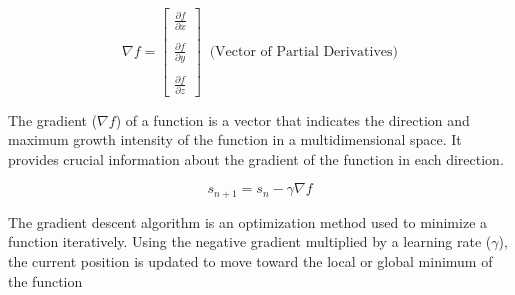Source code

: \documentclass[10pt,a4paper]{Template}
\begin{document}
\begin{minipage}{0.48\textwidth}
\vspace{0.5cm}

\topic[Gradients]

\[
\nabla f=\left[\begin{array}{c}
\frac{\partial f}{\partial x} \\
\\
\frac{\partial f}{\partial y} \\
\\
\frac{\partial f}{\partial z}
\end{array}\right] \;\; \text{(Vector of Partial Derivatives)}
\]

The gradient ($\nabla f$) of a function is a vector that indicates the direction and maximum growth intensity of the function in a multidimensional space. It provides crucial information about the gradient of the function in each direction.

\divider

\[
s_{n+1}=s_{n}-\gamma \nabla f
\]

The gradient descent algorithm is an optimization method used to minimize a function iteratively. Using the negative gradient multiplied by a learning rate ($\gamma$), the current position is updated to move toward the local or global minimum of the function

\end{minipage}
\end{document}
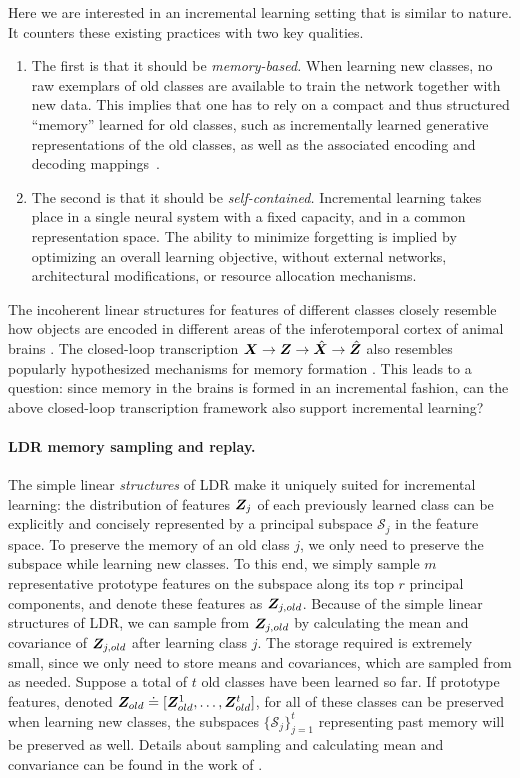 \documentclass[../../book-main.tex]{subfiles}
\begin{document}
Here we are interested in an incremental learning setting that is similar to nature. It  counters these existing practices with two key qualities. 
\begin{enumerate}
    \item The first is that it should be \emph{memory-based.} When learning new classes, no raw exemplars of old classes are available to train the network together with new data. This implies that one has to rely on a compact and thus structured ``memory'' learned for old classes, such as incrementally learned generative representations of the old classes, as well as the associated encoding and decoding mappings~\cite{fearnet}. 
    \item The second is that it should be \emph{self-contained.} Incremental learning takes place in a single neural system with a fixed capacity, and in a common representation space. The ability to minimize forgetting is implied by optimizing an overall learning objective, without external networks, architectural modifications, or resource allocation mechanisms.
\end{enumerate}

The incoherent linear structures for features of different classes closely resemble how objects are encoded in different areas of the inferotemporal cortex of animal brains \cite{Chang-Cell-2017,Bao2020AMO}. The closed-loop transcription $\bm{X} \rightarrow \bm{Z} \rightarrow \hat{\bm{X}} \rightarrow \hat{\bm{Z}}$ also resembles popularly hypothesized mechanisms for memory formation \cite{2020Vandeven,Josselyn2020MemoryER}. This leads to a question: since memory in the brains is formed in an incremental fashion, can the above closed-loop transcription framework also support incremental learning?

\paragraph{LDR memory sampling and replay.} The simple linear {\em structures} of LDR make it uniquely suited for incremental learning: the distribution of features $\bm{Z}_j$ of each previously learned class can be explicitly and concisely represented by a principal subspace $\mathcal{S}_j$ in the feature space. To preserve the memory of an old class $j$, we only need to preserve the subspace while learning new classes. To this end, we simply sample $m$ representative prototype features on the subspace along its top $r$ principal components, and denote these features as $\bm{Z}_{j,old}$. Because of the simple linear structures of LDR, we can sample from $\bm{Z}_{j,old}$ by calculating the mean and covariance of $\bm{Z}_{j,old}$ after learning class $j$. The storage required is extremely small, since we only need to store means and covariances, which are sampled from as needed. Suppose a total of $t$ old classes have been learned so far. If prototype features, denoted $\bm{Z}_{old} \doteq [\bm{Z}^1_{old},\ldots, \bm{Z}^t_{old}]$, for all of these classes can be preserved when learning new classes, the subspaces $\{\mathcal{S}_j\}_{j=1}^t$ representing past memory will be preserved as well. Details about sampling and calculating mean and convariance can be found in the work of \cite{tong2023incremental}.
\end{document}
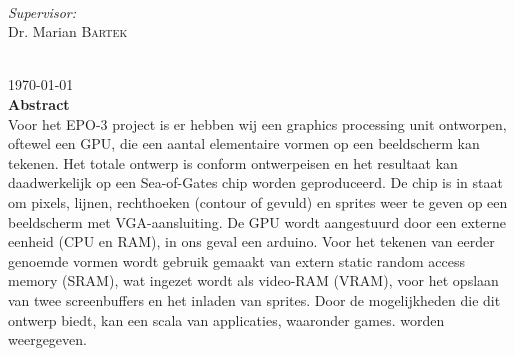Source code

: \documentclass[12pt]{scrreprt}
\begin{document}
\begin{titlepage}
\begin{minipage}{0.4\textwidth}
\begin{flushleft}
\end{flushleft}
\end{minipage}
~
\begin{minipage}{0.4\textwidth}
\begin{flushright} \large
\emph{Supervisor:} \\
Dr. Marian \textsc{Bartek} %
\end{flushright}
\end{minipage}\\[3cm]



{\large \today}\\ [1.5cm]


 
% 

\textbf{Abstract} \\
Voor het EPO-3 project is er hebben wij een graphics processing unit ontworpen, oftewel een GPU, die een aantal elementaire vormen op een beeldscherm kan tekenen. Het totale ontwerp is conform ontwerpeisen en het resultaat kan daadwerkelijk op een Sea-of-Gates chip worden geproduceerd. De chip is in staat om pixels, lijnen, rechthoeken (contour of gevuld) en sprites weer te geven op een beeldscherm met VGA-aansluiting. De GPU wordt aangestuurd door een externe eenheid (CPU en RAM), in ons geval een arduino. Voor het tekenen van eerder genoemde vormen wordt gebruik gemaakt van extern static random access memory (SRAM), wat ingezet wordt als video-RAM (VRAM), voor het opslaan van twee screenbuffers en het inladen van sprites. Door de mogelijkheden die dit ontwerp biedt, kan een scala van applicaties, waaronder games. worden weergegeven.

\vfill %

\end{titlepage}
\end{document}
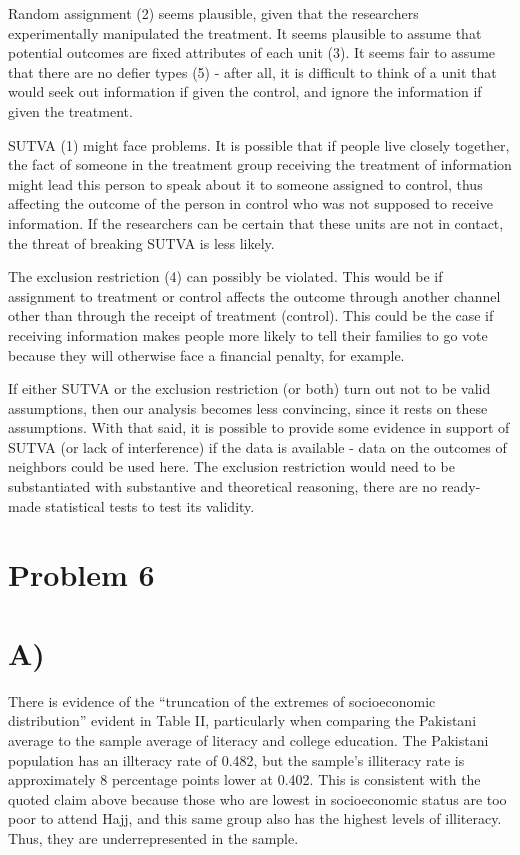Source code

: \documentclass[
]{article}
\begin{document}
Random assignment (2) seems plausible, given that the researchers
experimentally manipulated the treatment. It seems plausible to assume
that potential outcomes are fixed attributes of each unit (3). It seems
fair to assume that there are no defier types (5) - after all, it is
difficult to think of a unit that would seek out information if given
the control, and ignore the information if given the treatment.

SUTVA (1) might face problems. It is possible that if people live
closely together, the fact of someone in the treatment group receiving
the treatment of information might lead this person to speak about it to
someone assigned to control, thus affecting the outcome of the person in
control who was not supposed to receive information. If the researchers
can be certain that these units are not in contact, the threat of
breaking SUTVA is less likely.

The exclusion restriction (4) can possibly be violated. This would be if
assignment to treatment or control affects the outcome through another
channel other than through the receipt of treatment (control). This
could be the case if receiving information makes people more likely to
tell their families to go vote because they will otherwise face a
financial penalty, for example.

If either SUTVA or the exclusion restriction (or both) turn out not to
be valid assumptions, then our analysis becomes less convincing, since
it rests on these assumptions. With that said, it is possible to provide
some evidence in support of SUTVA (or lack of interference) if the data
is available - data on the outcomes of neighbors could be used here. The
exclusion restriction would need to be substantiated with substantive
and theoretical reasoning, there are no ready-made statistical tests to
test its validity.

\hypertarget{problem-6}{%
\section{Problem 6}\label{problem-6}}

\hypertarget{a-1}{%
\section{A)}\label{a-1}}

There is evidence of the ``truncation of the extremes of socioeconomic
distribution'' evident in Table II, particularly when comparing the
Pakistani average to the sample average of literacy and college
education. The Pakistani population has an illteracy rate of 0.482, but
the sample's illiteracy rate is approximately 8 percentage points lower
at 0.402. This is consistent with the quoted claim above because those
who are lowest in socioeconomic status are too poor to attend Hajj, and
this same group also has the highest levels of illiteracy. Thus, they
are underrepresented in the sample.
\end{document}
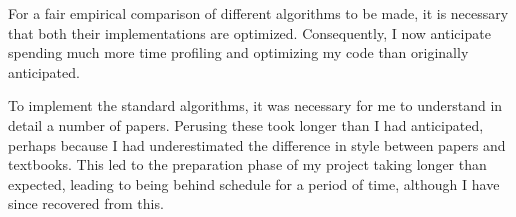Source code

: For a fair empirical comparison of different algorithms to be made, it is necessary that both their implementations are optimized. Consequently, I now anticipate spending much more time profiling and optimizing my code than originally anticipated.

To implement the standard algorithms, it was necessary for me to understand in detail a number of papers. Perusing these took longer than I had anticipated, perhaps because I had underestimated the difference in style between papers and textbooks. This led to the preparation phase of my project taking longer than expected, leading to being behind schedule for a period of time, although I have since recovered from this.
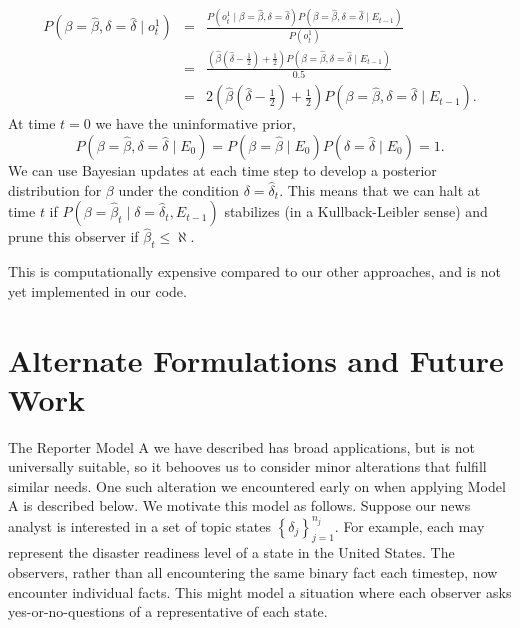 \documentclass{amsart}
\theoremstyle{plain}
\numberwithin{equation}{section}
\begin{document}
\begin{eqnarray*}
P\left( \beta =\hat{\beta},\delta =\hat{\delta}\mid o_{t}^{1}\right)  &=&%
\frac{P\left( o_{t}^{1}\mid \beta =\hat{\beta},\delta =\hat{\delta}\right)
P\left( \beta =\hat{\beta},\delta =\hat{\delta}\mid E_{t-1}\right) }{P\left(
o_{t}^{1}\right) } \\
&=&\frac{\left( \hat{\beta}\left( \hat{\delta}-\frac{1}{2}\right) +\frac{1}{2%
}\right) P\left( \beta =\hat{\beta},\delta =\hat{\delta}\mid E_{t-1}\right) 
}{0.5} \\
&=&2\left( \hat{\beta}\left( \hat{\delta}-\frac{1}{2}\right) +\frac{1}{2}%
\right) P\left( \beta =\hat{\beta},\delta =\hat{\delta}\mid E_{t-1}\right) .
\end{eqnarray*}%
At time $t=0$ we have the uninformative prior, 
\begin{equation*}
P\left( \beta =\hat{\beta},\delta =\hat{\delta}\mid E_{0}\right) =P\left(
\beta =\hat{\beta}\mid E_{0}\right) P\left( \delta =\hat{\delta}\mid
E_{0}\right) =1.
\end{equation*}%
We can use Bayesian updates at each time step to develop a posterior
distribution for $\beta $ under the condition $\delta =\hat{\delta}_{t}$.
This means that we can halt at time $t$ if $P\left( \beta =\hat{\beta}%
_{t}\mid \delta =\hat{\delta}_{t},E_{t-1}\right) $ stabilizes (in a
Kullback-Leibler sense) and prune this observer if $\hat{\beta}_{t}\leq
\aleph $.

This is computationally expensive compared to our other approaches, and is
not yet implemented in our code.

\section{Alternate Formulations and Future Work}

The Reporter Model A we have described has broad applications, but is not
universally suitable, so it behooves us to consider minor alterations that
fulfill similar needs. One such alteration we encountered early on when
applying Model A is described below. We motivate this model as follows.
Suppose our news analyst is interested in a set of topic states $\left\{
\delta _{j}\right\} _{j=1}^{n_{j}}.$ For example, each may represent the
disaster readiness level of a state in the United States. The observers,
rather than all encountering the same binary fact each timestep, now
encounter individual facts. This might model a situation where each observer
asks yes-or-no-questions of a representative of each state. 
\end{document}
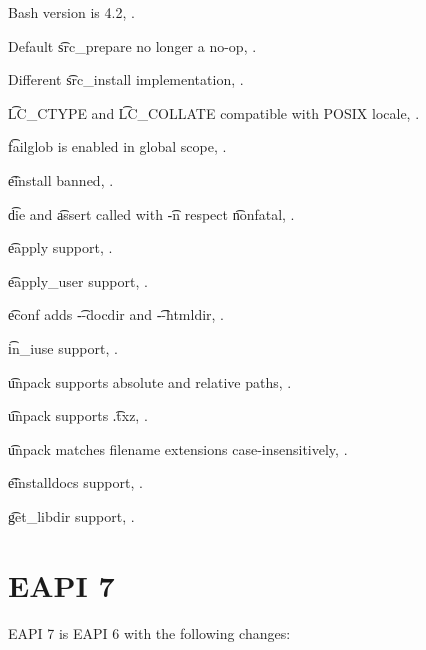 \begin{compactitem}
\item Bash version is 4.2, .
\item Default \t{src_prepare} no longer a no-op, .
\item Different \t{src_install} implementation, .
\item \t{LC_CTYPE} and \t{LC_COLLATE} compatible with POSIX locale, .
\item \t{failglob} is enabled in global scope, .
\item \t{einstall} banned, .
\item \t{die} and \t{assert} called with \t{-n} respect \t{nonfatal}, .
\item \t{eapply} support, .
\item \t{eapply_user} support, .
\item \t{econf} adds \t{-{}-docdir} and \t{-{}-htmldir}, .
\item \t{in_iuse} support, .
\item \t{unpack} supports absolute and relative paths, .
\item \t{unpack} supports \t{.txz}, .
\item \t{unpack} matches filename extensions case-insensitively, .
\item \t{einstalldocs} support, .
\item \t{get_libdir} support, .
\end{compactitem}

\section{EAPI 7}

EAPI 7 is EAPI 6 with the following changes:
———
_Assignment_: Your task is to restate word for word the lines from the top of the data to the line containing "The first is", both ends included, with every picture left out.

_Answer for the task_:
Source code

: \documentclass[10pt,a4paper]{Template}
\begin{document}
\begin{minipage}{0.48\textwidth}
\vspace{0.5cm}

\topic[Gradients]

\[
\nabla f=\left[\begin{array}{c}
\frac{\partial f}{\partial x} \\
\\
\frac{\partial f}{\partial y} \\
\\
\frac{\partial f}{\partial z}
\end{array}\right] \;\; \text{(Vector of Partial Derivatives)}
\]

The gradient ($\nabla f$) of a function is a vector that indicates the direction and maximum growth intensity of the function in a multidimensional space. It provides crucial information about the gradient of the function in each direction.

\divider

\[
s_{n+1}=s_{n}-\gamma \nabla f
\]

The gradient descent algorithm is an optimization method used to minimize a function iteratively. Using the negative gradient multiplied by a learning rate ($\gamma$), the current position is updated to move toward the local or global minimum of the function

\end{minipage}
\end{document}
 \documentclass[../../book-main.tex]{subfiles}
\begin{document}
Here we are interested in an incremental learning setting that is similar to nature. It  counters these existing practices with two key qualities. 
\begin{enumerate}
    \item The first is that it should be \emph{memory-based.} When learning new classes, no raw exemplars of old classes are available to train the network together with new data. This implies that one has to rely on a compact and thus structured ``memory'' learned for old classes, such as incrementally learned generative representations of the old classes, as well as the associated encoding and decoding mappings~\cite{fearnet}. 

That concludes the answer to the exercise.